→ **Extracted information**:
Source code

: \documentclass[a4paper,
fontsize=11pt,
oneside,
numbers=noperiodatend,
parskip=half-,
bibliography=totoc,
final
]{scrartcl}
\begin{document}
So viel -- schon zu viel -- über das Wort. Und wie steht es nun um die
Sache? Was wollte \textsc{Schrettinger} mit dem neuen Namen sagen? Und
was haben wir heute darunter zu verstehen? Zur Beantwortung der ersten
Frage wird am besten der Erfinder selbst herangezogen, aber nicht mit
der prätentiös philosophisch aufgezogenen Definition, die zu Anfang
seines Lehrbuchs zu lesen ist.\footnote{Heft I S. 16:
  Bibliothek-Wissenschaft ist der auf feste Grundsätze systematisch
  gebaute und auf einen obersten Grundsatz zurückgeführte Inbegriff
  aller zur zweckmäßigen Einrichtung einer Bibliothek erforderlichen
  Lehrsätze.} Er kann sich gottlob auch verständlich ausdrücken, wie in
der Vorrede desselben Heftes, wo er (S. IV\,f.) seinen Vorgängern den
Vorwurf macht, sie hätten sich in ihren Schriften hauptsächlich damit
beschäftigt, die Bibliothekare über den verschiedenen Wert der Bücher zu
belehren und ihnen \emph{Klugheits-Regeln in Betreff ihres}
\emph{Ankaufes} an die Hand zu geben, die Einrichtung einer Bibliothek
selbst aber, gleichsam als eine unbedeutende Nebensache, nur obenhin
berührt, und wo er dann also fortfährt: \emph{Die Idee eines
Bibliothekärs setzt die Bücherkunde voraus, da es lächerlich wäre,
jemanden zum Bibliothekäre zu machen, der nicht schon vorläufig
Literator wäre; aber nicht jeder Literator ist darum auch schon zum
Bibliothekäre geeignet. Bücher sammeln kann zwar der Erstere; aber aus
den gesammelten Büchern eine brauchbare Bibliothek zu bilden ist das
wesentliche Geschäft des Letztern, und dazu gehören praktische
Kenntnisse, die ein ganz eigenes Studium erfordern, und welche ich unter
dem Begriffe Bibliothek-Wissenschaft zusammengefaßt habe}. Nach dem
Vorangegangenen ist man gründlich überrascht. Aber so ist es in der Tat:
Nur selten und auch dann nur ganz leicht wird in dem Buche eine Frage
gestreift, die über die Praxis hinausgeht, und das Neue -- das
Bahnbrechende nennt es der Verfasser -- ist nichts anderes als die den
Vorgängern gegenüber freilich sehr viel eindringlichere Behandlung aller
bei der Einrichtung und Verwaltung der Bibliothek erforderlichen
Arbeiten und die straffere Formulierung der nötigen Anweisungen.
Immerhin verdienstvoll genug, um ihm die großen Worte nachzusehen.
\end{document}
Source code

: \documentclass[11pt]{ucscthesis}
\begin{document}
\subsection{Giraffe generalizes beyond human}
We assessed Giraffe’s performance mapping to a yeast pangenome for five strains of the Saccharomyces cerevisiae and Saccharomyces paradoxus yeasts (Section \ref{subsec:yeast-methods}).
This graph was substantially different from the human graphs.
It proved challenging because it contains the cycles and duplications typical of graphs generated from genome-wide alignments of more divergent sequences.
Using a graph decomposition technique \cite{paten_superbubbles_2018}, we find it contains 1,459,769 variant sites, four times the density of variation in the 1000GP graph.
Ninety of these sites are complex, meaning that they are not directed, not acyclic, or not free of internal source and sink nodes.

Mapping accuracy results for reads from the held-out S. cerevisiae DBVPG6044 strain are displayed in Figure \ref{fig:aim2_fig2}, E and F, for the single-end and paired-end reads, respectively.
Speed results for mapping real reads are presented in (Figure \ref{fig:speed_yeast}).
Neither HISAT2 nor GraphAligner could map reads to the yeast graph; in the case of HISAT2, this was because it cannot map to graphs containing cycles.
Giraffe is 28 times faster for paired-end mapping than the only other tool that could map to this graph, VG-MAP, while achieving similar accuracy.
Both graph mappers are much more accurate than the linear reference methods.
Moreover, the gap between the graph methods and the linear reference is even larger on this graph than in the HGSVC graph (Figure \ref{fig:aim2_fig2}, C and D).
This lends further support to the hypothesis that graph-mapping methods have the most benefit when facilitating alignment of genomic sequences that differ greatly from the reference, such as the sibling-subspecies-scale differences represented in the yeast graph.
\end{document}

→ **Exercise description**:
Look through the data above. Find each line with the string "emph" and copy it.

→ **Your solution**:
belehren und ihnen \emph{Klugheits-Regeln in Betreff ihres}
\emph{Ankaufes} an die Hand zu geben, die Einrichtung einer Bibliothek
berührt, und wo er dann also fortfährt: \emph{Die Idee eines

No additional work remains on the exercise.